Y exaltados saltamos a la sal. Habíamos llegado, giramos y nuevamente nos dijimos «llegamos». De mi incredulidad me dieron ganas de comer sal. “No comas mucha sal que se te hará agua la sangre”, se me repetían los mitos urbanos. Desde los cinco años cada vez que comía un poco de sal se me regresaba la frase y solo me quedaba la sensación áspera, casi adictiva, casi agua,  en mi paladar. Una impresión que regresó a mi memoria al estar ahí, rodeada de tanta sal.

 Desde el comienzo del salar se puede observar ciertos reflejos que van creciendo por una ligera cubierta de agua. Por lo general es un efecto que crece entre los meses de enero y marzo, usualmente en tiempo de lluvia. Eran días de agosto, pero aún así podíamos ver aquellos reflejos que daban una sutil impresión de hipnosis.

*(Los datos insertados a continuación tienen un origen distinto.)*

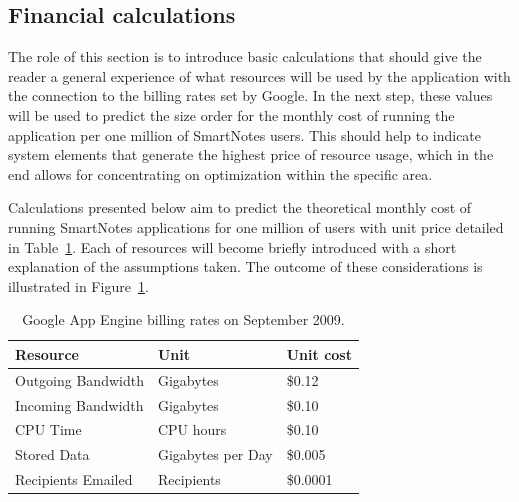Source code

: \subsection{Financial calculations}\label{subsec:gae_calculations}
The role of this section is to introduce basic calculations that should give the reader a general experience of what resources will be used by the application with the connection to the billing rates set by Google. In the next step, these values will be used to predict the size order for the monthly cost of running the application per one million of SmartNotes users. This should help to indicate system elements that generate the highest price of resource usage, which in the end allows for concentrating on optimization within the specific area.
 
Calculations presented below aim to predict the theoretical monthly cost of running SmartNotes applications for one million of users with unit price detailed in Table~\ref{tab:gae_cost}. Each of resources will become briefly introduced with a short explanation of the assumptions taken. The outcome of these considerations is illustrated in Figure~\ref{tab:gae_cost}.
\begin{table}[h]
\centering
\caption{Google App Engine billing rates on September 2009.}
\label{tab:gae_cost}
\begin{tabular}{|l|l|l|} \hline \hline
\textbf{Resource} & \textbf{Unit} & \textbf{Unit cost} \\ \hline \hline
Outgoing Bandwidth & Gigabytes & \$0.12 \\ \hline
Incoming Bandwidth & Gigabytes & \$0.10 \\ \hline
CPU Time & CPU hours & \$0.10 \\ \hline
Stored Data & Gigabytes per Day & \$0.005 \\ \hline
Recipients Emailed & Recipients & \$0.0001\\ \hline \hline
\end{tabular}
\end{table}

Al avanzar por la tierra blanca un gran punto quedó como testigo del lugar donde viajeros dejaron sus raíces como ofrenda. Habíamos llegado al hotel de sal donde las banderas de algunos países regalaban la siguiente postal pero faltaba la nuestra.

“¿La dejo?”, pensé. Alzando la bandera de Ecuador escuchamos unos gritos -esto no suele ocurrir con frecuencia-  la sorpresa es grata. Los gritos habían nacido de tres viajeros que llegaron desde la mitad del mundo, Quito.

Era el retrato ecuatoriano. Nos unimos y hasta decidimos izar la bandera. Por supuesto, nuestros compañeros de viaje se rieron pero nos dejaron continuar el encuentro patriota. Mientras ellos recorrían el hotel por dentro nosotros fuimos los primeros ecuatorianos en dejar una ofrenda tricolor, tal vez otro ya lo había logrado, pero ese momento era nuestro. Aún estaba en menos de la mitad de mi viaje y ya me estaba regalando los mejores recuerdos compartidos entre tanta naturaleza boliviana, aprendiendo, viajando y apenas con unos segundos para visitar el hotel.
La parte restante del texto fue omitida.